[Opening Supplied records section]
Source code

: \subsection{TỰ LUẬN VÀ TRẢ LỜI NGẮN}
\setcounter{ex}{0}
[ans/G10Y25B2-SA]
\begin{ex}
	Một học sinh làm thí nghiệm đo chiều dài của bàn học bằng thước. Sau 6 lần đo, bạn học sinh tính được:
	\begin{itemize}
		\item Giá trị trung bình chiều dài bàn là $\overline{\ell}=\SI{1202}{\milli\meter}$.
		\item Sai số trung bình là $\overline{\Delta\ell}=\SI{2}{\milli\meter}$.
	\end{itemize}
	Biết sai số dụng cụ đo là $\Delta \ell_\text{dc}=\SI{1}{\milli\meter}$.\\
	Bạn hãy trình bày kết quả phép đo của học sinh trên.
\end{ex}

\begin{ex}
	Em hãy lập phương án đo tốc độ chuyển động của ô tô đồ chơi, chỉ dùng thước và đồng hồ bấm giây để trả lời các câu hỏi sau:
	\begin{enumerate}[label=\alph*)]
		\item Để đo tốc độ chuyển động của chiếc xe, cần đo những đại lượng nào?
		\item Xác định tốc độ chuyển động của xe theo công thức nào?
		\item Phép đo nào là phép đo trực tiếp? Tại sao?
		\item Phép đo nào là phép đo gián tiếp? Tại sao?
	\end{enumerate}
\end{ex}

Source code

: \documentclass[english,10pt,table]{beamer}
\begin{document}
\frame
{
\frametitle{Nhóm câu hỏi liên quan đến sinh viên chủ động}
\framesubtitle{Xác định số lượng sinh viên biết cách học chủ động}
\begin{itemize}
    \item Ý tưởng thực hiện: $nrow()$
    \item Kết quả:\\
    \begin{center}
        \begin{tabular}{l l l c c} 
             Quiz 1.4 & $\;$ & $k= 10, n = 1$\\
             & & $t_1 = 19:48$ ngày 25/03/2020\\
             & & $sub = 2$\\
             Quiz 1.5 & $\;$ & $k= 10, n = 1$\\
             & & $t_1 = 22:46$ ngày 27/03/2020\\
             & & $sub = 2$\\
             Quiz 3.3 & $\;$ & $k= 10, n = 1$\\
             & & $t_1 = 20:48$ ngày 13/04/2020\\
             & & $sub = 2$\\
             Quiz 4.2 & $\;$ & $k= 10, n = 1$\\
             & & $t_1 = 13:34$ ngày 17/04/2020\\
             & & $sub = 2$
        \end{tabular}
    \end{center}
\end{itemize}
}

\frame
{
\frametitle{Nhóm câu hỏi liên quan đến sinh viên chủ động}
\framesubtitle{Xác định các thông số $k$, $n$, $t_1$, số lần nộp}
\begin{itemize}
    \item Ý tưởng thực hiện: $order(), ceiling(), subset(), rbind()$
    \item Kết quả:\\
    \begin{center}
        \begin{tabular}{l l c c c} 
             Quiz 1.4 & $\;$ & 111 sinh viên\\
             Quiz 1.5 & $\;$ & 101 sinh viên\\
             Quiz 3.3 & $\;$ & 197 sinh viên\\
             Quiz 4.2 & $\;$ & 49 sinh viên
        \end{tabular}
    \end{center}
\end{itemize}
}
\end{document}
[Closing Supplied records section]
§ **Directions**: Wherever the string "định" occurs in the entries, copy that whole line.

§ **Response to this task**:
		\item Xác định tốc độ chuyển động của xe theo công thức nào?
\framesubtitle{Xác định số lượng sinh viên biết cách học chủ động}
\framesubtitle{Xác định các thông số $k$, $n$, $t_1$, số lần nộp}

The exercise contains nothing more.